Dataset entries
************
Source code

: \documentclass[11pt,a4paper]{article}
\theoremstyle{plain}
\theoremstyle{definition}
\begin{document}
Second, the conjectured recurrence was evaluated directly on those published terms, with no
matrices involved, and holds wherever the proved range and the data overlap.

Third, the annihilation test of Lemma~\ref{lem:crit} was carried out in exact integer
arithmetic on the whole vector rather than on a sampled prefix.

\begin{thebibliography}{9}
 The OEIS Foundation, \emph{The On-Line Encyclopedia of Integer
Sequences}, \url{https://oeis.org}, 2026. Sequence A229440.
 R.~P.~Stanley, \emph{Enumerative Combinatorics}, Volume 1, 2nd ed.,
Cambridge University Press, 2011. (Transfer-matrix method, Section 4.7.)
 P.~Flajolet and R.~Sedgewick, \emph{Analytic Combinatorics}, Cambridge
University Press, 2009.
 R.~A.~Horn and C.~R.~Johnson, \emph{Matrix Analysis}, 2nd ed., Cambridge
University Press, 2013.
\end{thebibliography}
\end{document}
************
▸ What is expected: A complete and exact repetition of the entries is required.

▸ Output below:
Source code

: \documentclass[11pt,a4paper]{article}
\theoremstyle{plain}
\theoremstyle{definition}
\begin{document}
Second, the conjectured recurrence was evaluated directly on those published terms, with no
matrices involved, and holds wherever the proved range and the data overlap.

Third, the annihilation test of Lemma~\ref{lem:crit} was carried out in exact integer
arithmetic on the whole vector rather than on a sampled prefix.

\begin{thebibliography}{9}
 The OEIS Foundation, \emph{The On-Line Encyclopedia of Integer
Sequences}, \url{https://oeis.org}, 2026. Sequence A229440.
 R.~P.~Stanley, \emph{Enumerative Combinatorics}, Volume 1, 2nd ed.,
Cambridge University Press, 2011. (Transfer-matrix method, Section 4.7.)
 P.~Flajolet and R.~Sedgewick, \emph{Analytic Combinatorics}, Cambridge
University Press, 2009.
 R.~A.~Horn and C.~R.~Johnson, \emph{Matrix Analysis}, 2nd ed., Cambridge
University Press, 2013.
\end{thebibliography}
\end{document}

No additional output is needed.